Bu politika bileşeninin düşük büyüme, düşük istihdama yol açtığı, düşük kur nedeniyle ithalatın ihracattan daha hızlı arttığı ve oluşan cari açığın sıcak para ile finanse edilmesiyle de dış ataklara zemin oluştuğu belirtildi. Sunumda, “İhracatı artırıp, ithalatı azaltarak, temel döviz arz talebini dengelerken, diğer yandan doğrudan yabancı sermaye girişlerini özendirip portföy, yani sıcak para girişlerini azaltarak kurda ve dış finansmanda istikrar sağlayacağız. Böylece dış finansal şoklara karşı korunaklı, kırılgan olmayan bir ülke haline geleceğiz” denildi.

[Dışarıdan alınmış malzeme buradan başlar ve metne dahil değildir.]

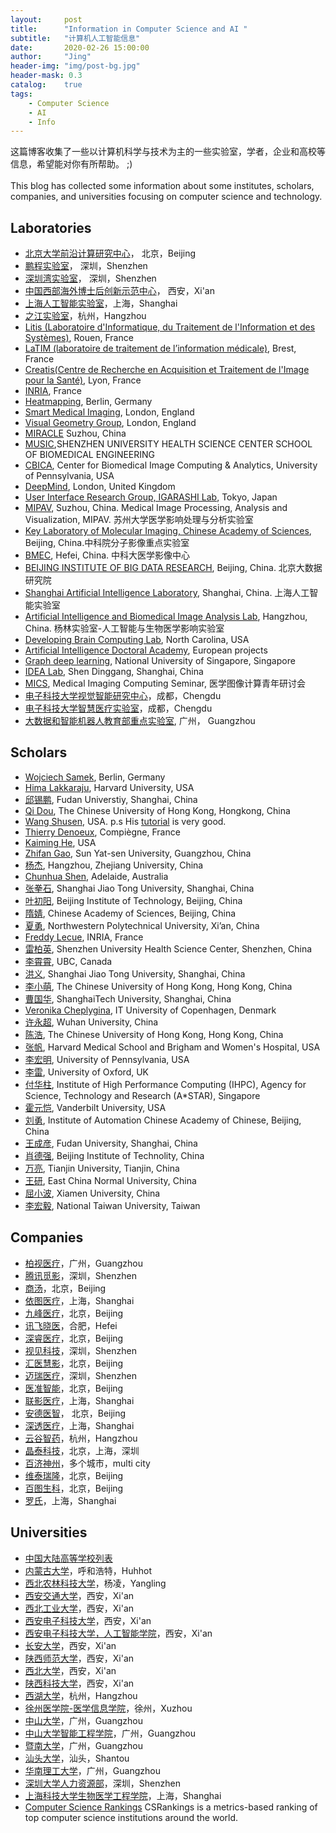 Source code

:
 ```yaml
---
layout:     post
title:      "Information in Computer Science and AI "
subtitle:   "计算机人工智能信息"
date:       2020-02-26 15:00:00
author:     "Jing"
header-img: "img/post-bg.jpg"
header-mask: 0.3
catalog:    true
tags:
    - Computer Science
    - AI
    - Info
---
```



这篇博客收集了一些以计算机科学与技术为主的一些实验室，学者，企业和高校等信息，希望能对你有所帮助。 ;) <br><br>
This blog has collected some information about some institutes, scholars, companies, and universities focusing on computer science and technology.

## Laboratories
* [北京大学前沿计算研究中心](https://cfcs.pku.edu.cn/announcement/recruiting/236532.htm)， 北京，Beijing
* [鹏程实验室](http://www.pcl.ac.cn/)， 深圳，Shenzhen
* [深圳湾实验室](https://www.szbl.ac.cn/index.aspx)， 深圳，Shenzhen
* [中国西部海外博士后创新示范中心](http://pdc.xjtu.edu.cn/)， 西安，Xi'an
* [上海人工智能实验室](https://www.shlab.org.cn/)，上海，Shanghai
* [之江实验室](https://www.zhejianglab.com/)，杭州，Hangzhou    
* [Litis (Laboratoire d'Informatique, du Traitement de l'Information et des Systèmes)](http://www.litislab.fr/), Rouen, France
* [LaTIM (laboratoire de traitement de l’information médicale)](https://latim.univ-brest.fr/), Brest, France
* [Creatis(Centre de Recherche en Acquisition et Traitement de l'Image pour la Santé)](https://www.creatis.insa-lyon.fr/site7/en), Lyon, France
* [INRIA](https://www.inria.fr/en), France
* [Heatmapping](http://www.heatmapping.org/), Berlin, Germany
* [Smart Medical Imaging](https://www.imagingcdt.com/), London, England
* [Visual Geometry Group](https://www.robots.ox.ac.uk/~vgg/), London, England
* [MIRACLE](http://miraclelab.site/) Suzhou, China
* [MUSIC](http://www.music-bme.net/),SHENZHEN UNIVERSITY HEALTH SCIENCE CENTER SCHOOL OF BIOMEDICAL ENGINEERING
* [CBICA](https://www.med.upenn.edu/cbica/), Center for Biomedical Image Computing & Analytics, University of Pennsylvania, USA
* [DeepMind](https://deepmind.com/), London, United Kingdom
* [User Interface Research Group, IGARASHI Lab](https://www-ui.is.s.u-tokyo.ac.jp/en/), Tokyo, Japan
* [MIPAV](http://www.mipav.net/), Suzhou, China. Medical Image Processing, Analysis and Visualization, MIPAV. 苏州大学医学影响处理与分析实验室
* [Key Laboratory of Molecular Imaging, Chinese Academy of Sciences](http://www.3dmed.net/), Beijing, China.中科院分子影像重点实验室    
* [BMEC](https://bmec.ustc.edu.cn/), Hefei, China. 中科大医学影像中心
* [BEIJING INSTITUTE OF BIG DATA RESEARCH](http://www.bibdr.org/), Beijing, China. 北京大数据研究院    
* [Shanghai Artificial Intelligence Laboratory](https://www.shlab.org.cn/), Shanghai, China. 上海人工智能实验室    
* [Artificial Intelligence and Biomedical Image Analysis Lab](https://www.yanglinlab.com/), Hangzhou, China. 杨林实验室-人工智能与生物医学影响实验室
* [Developing Brain Computing Lab](http://liwang.web.unc.edu/), North Carolina, USA
* [Artificial Intelligence Doctoral Academy](http://www.i-aida.org/), European projects
* [Graph deep learning](https://graphdeeplearning.github.io/), National University of Singapore, Singapore
* [IDEA Lab](http://idea.bme.shanghaitech.edu.cn/), Shen Dinggang, Shanghai, China
* [MICS](http://www.mics.net.cn/Index/index.html), Medical Imaging Computing Seminar, 医学图像计算青年研讨会
* [电子科技大学视觉智能研究中心](https://medialab.uestc.edu.cn/)，成都，Chengdu
* [电子科技大学智慧医疗实验室](https://faculty.uestc.edu.cn/HiLab/zh_CN/index.htm)，成都，Chengdu
* [大数据和智能机器人教育部重点实验室](http://www2.scut.edu.cn/klbdir/main.htm), 广州， Guangzhou

## Scholars
* [Wojciech Samek](http://iphome.hhi.de/samek/), Berlin, Germany
* [Hima Lakkaraju](https://himalakkaraju.github.io/), Harvard University, USA
* [邱锡鹏](https://xpqiu.github.io/index.html), Fudan Universtiy, Shanghai, China
* [Qi Dou](http://www.cse.cuhk.edu.hk/~qdou/), The Chinese University of Hong Kong, Hongkong, China
* [Wang Shusen](http://wangshusen.github.io/index.html), USA. p.s His [tutorial](https://www.youtube.com/channel/UC9qKcEgXHPFP2-ywYoA-E0Q) is very good. 
* [Thierry Denoeux](https://www.hds.utc.fr/~tdenoeux/dokuwiki/en/start), Compiègne, France
* [Kaiming He](http://kaiminghe.com/), USA
* [Zhifan Gao](https://zhifan-gao.github.io/index.html), Sun Yat-sen University, Guangzhou, China
* [杨杰](https://person.zju.edu.cn/jieyang#0), Hangzhou, Zhejiang University, China
* [Chunhua Shen](https://cshen.github.io/), Adelaide, Australia
* [张拳石](http://qszhang.com/),  Shanghai Jiao Tong University, Shanghai, China
* [叶初阳](https://chuyangye.wixsite.com/website), Beijing Institute of Technology, Beijing, China
* [隋婧](http://people.ucas.ac.cn/~suijing), Chinese Academy of Sciences, Beijing, China
* [夏勇](https://teacher.nwpu.edu.cn/yongxia.html), Northwestern Polytechnical University, Xi’an, China
* [Freddy Lecue](http://www-sop.inria.fr/members/Freddy.Lecue/), INRIA, France
* [雷柏英](http://bme.szu.edu.cn/20181/0612/66.html), Shenzhen University Health Science Center, Shenzhen, China
* [李霄霄](https://xxlya.github.io/xiaoxiao/), UBC, Canada 
* [洪义](https://cs.sjtu.edu.cn/~yihong/), Shanghai Jiao Tong University, Shanghai, China  
* [李小萌](https://facultyprofiles.hkust.edu.hk/profiles.php?profile=xiaomeng-li-eexmli#researchinterest), The Chinese University of Hong Kong, Hong Kong, China
* [曹国华](https://bme.shanghaitech.edu.cn/2021/0326/c8204a72503/page.htm), ShanghaiTech University, Shanghai, China
* [Veronika Cheplygina](https://veronikach.com/), IT University of Copenhagen, Denmark
* [许永超](https://sites.google.com/view/yongchaoxu/home), Wuhan University, China
* [陈浩](https://facultyprofiles.hkust.edu.hk/profiles.php?profile=hao-chen-jhc), The Chinese University of Hong Kong, Hong Kong, China
* [张帆](https://scholar.harvard.edu/fanzhang), Harvard Medical School and Brigham and Women's Hospital, USA
* [李宏明](https://www.med.upenn.edu/cbica/aibil/hli.html), University of Pennsylvania, USA
* [李雷](https://marie0909.github.io/), University of Oxford, UK
* [付华柱](https://hzfu.github.io/), Institute of High Performance Computing (IHPC), Agency for Science, Technology and Research (A*STAR), Singapore
* [霍元恺](https://hrlblab.github.io/), Vanderbilt University, USA
* [刘勇](https://teacher.bupt.edu.cn/yongliu/zh_CN/index.htm), Institute of Automation Chinese Academy of Chinese, Beijing, China
* [王成彦](https://life.fudan.edu.cn/b3/41/c28175a308033/page.htm), Fudan University, Shanghai, China
* [肖德强](https://opt.bit.edu.cn/jsdw/jsml/gdxxjsyysgcyjs/399c926fa61f4c978a224ea7cd200d39.htm), Beijing Institute of Technolity, China
* [万亮](http://cic.tju.edu.cn/faculty/lwan/index.html), Tianjin University, Tianjin, China
* [王研](https://faculty.ecnu.edu.cn/_s15/wy2_19241/main.psp), East China Normal University, China 
* [屈小波](https://csrc.xmu.edu.cn/xiaobo/index_cn.html), Xiamen University, China
* [李宏毅](https://speech.ee.ntu.edu.tw/~hylee/index.php), National Taiwan University, Taiwan

## Companies
* [柏视医疗](https://www.pvmedtech.com/index.html)，广州，Guangzhou
* [腾讯觅影](https://miying.qq.com/official/)，深圳，Shenzhen
* [商汤](https://www.sensetime.com/cn)，北京，Beijing
* [依图医疗](https://www.yitutech.com/cn)，上海，Shanghai
* [九峰医疗](http://www.jfhealthcare.com/index.html)，北京，Beijing
* [讯飞晓医](https://www.iflytek.com/health)，合肥，Hefei
* [深睿医疗](http://www.deepwise.com/)，北京，Beijing
* [视见科技](https://www.imsightmed.com/)，深圳，Shenzhen
* [汇医慧影](https://www.huiyihuiying.com/)，北京，Beijing
* [迈瑞医疗](https://www.mindray.com/cn/index.html)，深圳，Shenzhen
* [医准智能](http://www.yizhun-ai.com/)，北京，Beijing
* [联影医疗](https://www.united-imaging.com/cn/home/)，上海，Shanghai
* [安德医智](https://www.biomind.cn/)， 北京，Beijing
* [深透医疗](https://subtlemedical.com/zh-hans/)，上海，Shanghai
* [云谷智药](https://www.westlakegenetech.com/)，杭州，Hangzhou
* [晶泰科技](https://www.xtalpi.com/zh-hans/)，北京，上海，深圳
* [百济神州](https://www.beigene.com.cn/)，多个城市，multi city
* [维泰瑞隆](https://www.sironax.com.cn/zh-cn/)，北京，Beijing
* [百图生科](https://www.biomap.com/)，北京，Beijing
* [罗氏](https://careers.roche.com/cn/zh/)，上海，Shanghai

## Universities
* [中国大陆高等学校列表](https://zh.wikipedia.org/wiki/%E4%B8%AD%E5%9B%BD%E5%A4%A7%E9%99%86%E9%AB%98%E7%AD%89%E5%AD%A6%E6%A0%A1%E5%88%97%E8%A1%A8)
* [内蒙古大学](http://www.imu.edu.cn/info/1032/1340.htm)，呼和浩特，Huhhot
* [西北农林科技大学](https://cie.nwafu.edu.cn/dtytz/tzgg/437370.htm)，杨凌，Yangling
* [西安交通大学](http://www.aiar.xjtu.edu.cn/info/1005/1484.htm)，西安，Xi'an
* [西北工业大学](http://renshi.nwpu.edu.cn/info/1261/5539.htm)，西安，Xi'an
* [西安电子科技大学](https://rsc.xidian.edu.cn/html/zhaopin/jsgw/2020/0218/3178.html)，西安，Xi'an
* [西安电子科技大学，人工智能学院](http://sai.xidian.edu.cn/info/1008/4482.htm)，西安，Xi'an
* [长安大学](http://zp.chd.edu.cn/base/frame/recruitNotice.jsp)，西安，Xi'an
* [陕西师范大学](http://ccs.snnu.edu.cn/info/1162/5714.htm)，西安，Xi'an
* [西北大学](http://rsc.nwu.edu.cn/home/index/article/mid/459/id/253359.html)，西安，Xi'an
* [陕西科技大学](http://rsc.www.sust.edu.cn/info/1013/1569.htm)，西安，Xi'an
* [西湖大学](https://www.westlake.edu.cn/)，杭州，Hangzhou
* [徐州医学院-医学信息学院](https://xxxy.xzhmu.edu.cn/index.jsp)，徐州，Xuzhou
* [中山大学](http://sdcs.sysu.edu.cn/)，广州，Guangzhou
* [中山大学智能工程学院](http://ise.sysu.edu.cn/rs/rs01/1383196.htm)，广州，Guangzhou
* [暨南大学](https://xxxy2016.jnu.edu.cn/Category_47/Index.aspx)，广州，Guangzhou
* [汕头大学](http://job.stu.edu.cn/engage_job/positionDetail.aspx?jobID=827)，汕头，Shantou
* [华南理工大学](http://www2.scut.edu.cn/hr/2019/0506/c4457a317013/page.htm)，广州，Guangzhou
* [深圳大学人力资源部](https://hr.szu.edu.cn/rczp1.htm)，深圳，Shenzhen
* [上海科技大学生物医学工程学院](https://bme.shanghaitech.edu.cn/)，上海，Shanghai
* [Computer Science Rankings](http://csrankings.org/#/index?vision&graph&world) CSRankings is a metrics-based ranking of top computer science institutions around the world.
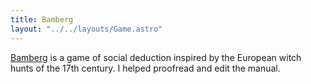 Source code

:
 ```yaml
---
title: Bamberg
layout: "../../layouts/Game.astro"
---
```


[Bamberg](https://www.kickstarter.com/projects/bamberg/bamberg-a-thrilling-game-of-social-deduction) is a game of social deduction inspired by the European witch hunts of the 17th century. I helped proofread and edit the manual.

Tipik IMF reçetesi olarak nitelenen yüksek faiz-düşük kur uygulamasının, bütçede sıkılaşma, yatırımların durma ve ücret artışlarının kesilmesine neden olduğu ileri sürülen sunumda, bunun sonucunda da vergi artışları ve düşen ücretlerle yoksullaşma olduğu savunuldu. Türkiye’nin kronik cari açık sorunu yaşadığı belirtilen sunumda, düşük kur-yüksek faiz dönemlerinde cari açığın arttığı, böylece oluşan ilave döviz talebiyle de kurun tekrar yükseldiği belirtildi.
Sunumda cari açığa yönelik şu yorum yapıldı: “Cari açığın finansmanında uzun yıllar büyük rol oynayan portföy yatırımlarının (sıcak paranın) yüksek seviyelerde oluşu, TL üzerinde baskı yaratan unsurların başında gelmiştir. yeni model ile birlikte azalan cari açık, finansman ihtiyacı üzerindeki yükü azaltacağından, bu durumda hem net döviz açığı kapanmış hem de yabancıların hisse senedi ve borç senetleri piyasasında yarattığı kırılganlık azalmış olacaktır” görüşüne yer verildi.
Modelin temel politika ve reformları
Sunumda “Dış borca, sıcak paraya dayalı bir dış ticaret rejimi ile yüksek faizin sonucu olan yüksek borç, sıcak para ve ithalata dayalı büyüme modeli” uygulanmayacağı vurgulanarak, temel politikalar şöyle sıralandı:
¦ Net döviz girişine, küresel rekabete dayalı bir dış ticaret rejimi.
¦ Düşük faizle yatırımları önceleyen, ihracatın ithalatı karşılama oranının çok üzerinde olduğu, cari fazla veren, küresel rekabette ve teknoloji ihracında öncü yeni bir büyüme modeli.
¦ Toplam faktör verimliliğini esas alan, nitelikli işgücü ile hakkaniyetli bir ücret politikasına önem veren, refah düzeyi giderek artan bir üretim ve teknoloji üssü olmaya öncelik vermek.
REFORM ALANLARI
Yeni modelin reform alanları şöyle sıralandı:
¦ Sağlıklı işleyen, mali derinliği ve çeşitliliği esas alan bir finansal yapı.
¦ Banka sistemimizin sermaye ve aktif kalitesini yukarı çekmek.
¦ Reel sektörü banka sistemi dışında da finanse edecek çağdaş finansal yapıları hızla oluşturmak.
¦ Tarımda kendine yeterli, tarladan sofraya arz zincirini ve fiyatlamasını en sağlıklı şekilde sağlayarak gıda enflasyonunu gündemden kaldırmak.
Yüzde 5 büyümeye yüzde 15 kredi genişlemesi gerek
Sunumda, Türkiye’nin yaşadığı enflasyon genel olarak küresel gelişmelere bağlı enerji ve emtia fiyatlarıyla navlundaki artışla açıklanırken, sadece Türkiye’nin değil bu gelişmelere bağlı dünyanın da enflasyon sorunu yaşadığı belirtildi. Finans kesimine yönelik olarak yapılan değerlendirmede Türk bankalarının güçlü bir sermaye yeterlilik oranı bulunduğu, kredi dönüşlerinin sorun teşkil etmediği, bankacılığın ticari kredilerle büyüdüğü, konut kredilerinin sistem tehdidi oluşturmaması için kontrol altında tutulduğu belirtildi. Sunumda yüzde 5 büyüme için yüzde 15’lik bir kredi genişlemesi gerektiği, bu senaryoda dahi bankaların sermaye yeterliliklerini korudukları belirtildi.